Vanadium 50 said:
Are you suggesting that the work done by SDSS in handling large amounts of data doesn't work?
Not sure, but I think they are likely running into the same issues that computational astrophysicists are running into, and I've seen nothing that suggests that they've made any progress in data handling that the computational astrophysicists haven't run into.
They have 50 TB, maybe 100, and have been at it for a decade.
Sure and that will give you raw data. The trouble with raw data is that it's pretty much useless without tools to do data mining and visualization. Suppose you have 50 TB of data that is the result of the a simulation, and you want to run statistics. You end up spending a few weeks writing a program that hits the raw data files, and this program takes two days to run and after another two weeks of pulling your hair out, you finally get a graph.
Except then you want to run some other statistics, and you have to go through all over again. And then you find that the raw data is on one server, the analysis program is on another, and you are not going to FTP 50 TB of data over.

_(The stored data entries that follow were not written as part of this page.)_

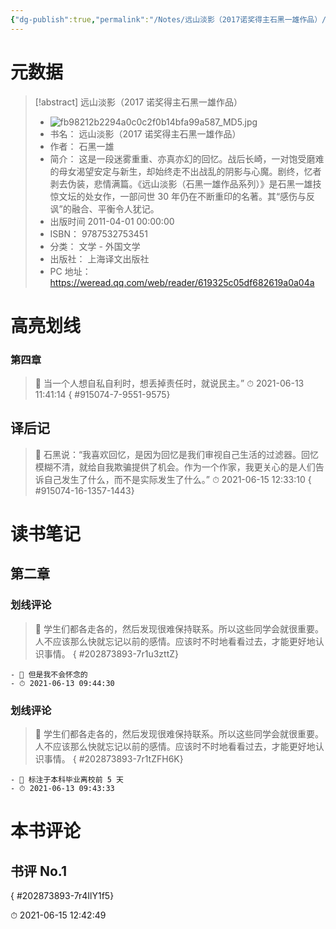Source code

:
 ```yaml
---
{"dg-publish":true,"permalink":"/Notes/远山淡影（2017诺奖得主石黑一雄作品）/"}
---
```



# 元数据

> [!abstract] 远山淡影（2017 诺奖得主石黑一雄作品）
> - ![fb98212b2294a0c0c2f0b14bfa99a587_MD5.jpg](/img/user/Attachments/fb98212b2294a0c0c2f0b14bfa99a587_MD5.jpg)
> - 书名： 远山淡影（2017 诺奖得主石黑一雄作品）
> - 作者： 石黑一雄
> - 简介： 这是一段迷雾重重、亦真亦幻的回忆。战后长崎，一对饱受磨难的母女渴望安定与新生，却始终走不出战乱的阴影与心魔。剧终，忆者剥去伪装，悲情满篇。《远山淡影（石黑一雄作品系列）》是石黑一雄技惊文坛的处女作，一部问世 30 年仍在不断重印的名著。其“感伤与反讽”的融合、平衡令人犹记。
> - 出版时间 2011-04-01 00:00:00
> - ISBN： 9787532753451
> - 分类： 文学 - 外国文学
> - 出版社： 上海译文出版社
> - PC 地址：https://weread.qq.com/web/reader/619325c05df682619a0a04a

# 高亮划线

### 第四章

> 📌 当一个人想自私自利时，想丢掉责任时，就说民主。”
> ⏱ 2021-06-13 11:41:14
{ #915074-7-9551-9575}


## 译后记

> 📌 石黑说：“我喜欢回忆，是因为回忆是我们审视自己生活的过滤器。回忆模糊不清，就给自我欺骗提供了机会。作为一个作家，我更关心的是人们告诉自己发生了什么，而不是实际发生了什么。”
> ⏱ 2021-06-15 12:33:10
{ #915074-16-1357-1443}


# 读书笔记

## 第二章

### 划线评论

> 📌 学生们都各走各的，然后发现很难保持联系。所以这些同学会就很重要。人不应该那么快就忘记以前的感情。应该时不时地看看过去，才能更好地认识事情。 
{ #202873893-7r1u3zttZ}

    - 💭 但是我不会怀念的
    - ⏱ 2021-06-13 09:44:30

### 划线评论

> 📌 学生们都各走各的，然后发现很难保持联系。所以这些同学会就很重要。人不应该那么快就忘记以前的感情。应该时不时地看看过去，才能更好地认识事情。 
{ #202873893-7r1tZFH6K}

    - 💭 标注于本科毕业离校前 5 天
    - ⏱ 2021-06-13 09:43:33


# 本书评论

## 书评 No.1


{ #202873893-7r4IlY1f5}


⏱ 2021-06-15 12:42:49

And then you find that all of the data is scattered against three or four files, with no metadata, and in order to do calibrations, you have to spend a few weeks e-mailing people trying to get information about what the data means.
Again, it's possible that SDSS has totally licked the problem, but I really, really, really, really doubt it. What they seem to be doing is doing the best with what tools are available and processing the data so that it's generally available for other scientists. What they don't see to have a mechanism of doing is to allow general access to the original raw data, and then have outside groups totally reproduce their data reduction.
You might reply, but that means that giving people access to 50TB of data, that's impossible! And my point is that making those things possible is exactly what astroinformatics is all about.